В обогревалку вошли остальные; начался обед. Ели кто чем богат. Юрка, скупивший на получку половину книжного магазина, вскрыл коробку кукурузных консервов и, черпая ложечкой желтые зерна, смачно ел.
– Юрий Александрович, – раздельно сказал Зимин, – на минуту прекратите обед.
Юрка перестал работать ложечкой.
– Вы опять сегодня ели пыль?
Парень угрюмо молчал.
– Этак через годик вы, можно считать, скушаете камня с нашу скалу.
По обогревалке прошел смешок.
– Ну так вот, Юрий Александрович, говорю при всех: еще раз замечу, что вы работаете без респиратора и дышите этой гадостью, – верну на дорожный участок. Это я вам обещаю.
Подействовало. После обеда Зимин видел, что парень сдержал свое слово. Сам Зимин тоже не любил дышать через респиратор и натягивал его по необходимости – что поделаешь? – и потому очень удивился плутоватому блеску Юркиных глаз. Можно было подумать, что дышать через коробку с двумя слоями ваты доставляет ему величайшее удовольствие.
Зимин быстро спустился к нему:
– Сними-ка.
Юрка замотал головой, что-то замычал под нос и, не выключая грохочущий перфоратор, продолжал работать. Зимин выключил его молоток, но парень сделал рукой протестующий жест: отцепись от меня наконец! Не мешай мне жить! Но Зимин хотел мешать ему жить.
Он крепко взял его за плечи и приказал:
– Сними!
Юрка продолжал упорствовать, и хотя Зимин не был сторонником грубой силы, но с этого мальчишки пришлось сорвать респиратор. Конечно же, круглая железная коробочка оказалась совершенно пустой, и Юрка надел ее только для отвода глаз.
– Ну и глупый же ты парень!
Но Юрку, кажется, не особенно оскорбило неважное мнение бригадира об его умственных способностях.
– Вся вата вышла, – сказал Юрка, – израсходовал.
Это было в субботу, а в воскресенье утром Зимин случайно встретил Юрку в продовольственном магазине.
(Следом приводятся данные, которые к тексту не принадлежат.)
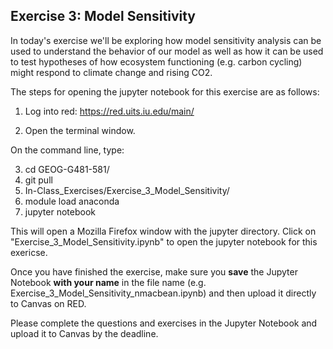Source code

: ## Exercise 3: Model Sensitivity

In today's exercise we'll be exploring how model sensitivity analysis can be used to understand the behavior of our model as well as how it can be used to test hypotheses of how ecosystem functioning (e.g. carbon cycling) might respond to climate change and rising CO2.

The steps for opening the jupyter notebook for this exercise are as follows:

1. Log into red: https://red.uits.iu.edu/main/

2. Open the terminal window.

On the command line, type:

3. cd GEOG-G481-581/
4. git pull
5. In-Class_Exercises/Exercise_3_Model_Sensitivity/
6. module load anaconda
7. jupyter notebook

This will open a Mozilla Firefox window with the jupyter directory. Click on "Exercise_3_Model_Sensitivity.ipynb" to open the jupyter notebook for this exericse.

Once you have finished the exercise, make sure you **save** the Jupyter Notebook **with your name** in the file name (e.g. Exercise_3_Model_Sensitivity_nmacbean.ipynb) and then upload it directly to Canvas on RED.

Please complete the questions and exercises in the Jupyter Notebook and upload it to Canvas by the deadline.
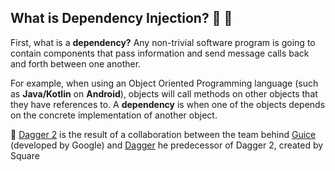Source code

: 
## What is Dependency Injection? :syringe: :hocho:

First, what is a **dependency?** Any non-trivial software program is going to contain components that pass information and send message calls back and forth between one another.

For example, when using an Object Oriented Programming language (such as **Java/Kotlin** on **Android**), objects will call methods on
other objects that they have references to. A **dependency** is when one of the objects depends on the concrete implementation of 
another object.



 


:key:  [Dagger 2](https://dagger.dev/) is the result of a collaboration between the team behind [Guice](https://github.com/google/guice) (developed by Google) and [Dagger](http://square.github.io/dagger/) he predecessor of Dagger 2, created by Square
Парень ничего не покупал. Он стоял у окна с девушкой и на весь магазин разъяснял ей принцип полета искусственного спутника Земли: вначале срабатывает одна ступень и отпадает, потом вторая и третья, они-то и доставляют спутник на орбиту, последняя ступень ракеты разгоняет спутник, и он становится равноправным членом семейства планет Солнечной системы.
Девушка была молоденькая, смазливая, и Зимин усомнился в успехе Юркиной лекции.
– Значит, в пять на танцах? – спросил Юрка, вернувшийся наконец на Землю.
Девушка кокетливо тряхнула кудряшками.
Зимин не окликнул Юрку; купив что нужно, он зашагал в аптеку.
На танцы собирались в клубе поселка. В самый разгар веселья в большой зал ворвался Зимин, и вслед за ним вкатились клубы пара. Он был в заиндевевшем полушубке и белых от снега валенках, лицо встревоженно, почти испуганно.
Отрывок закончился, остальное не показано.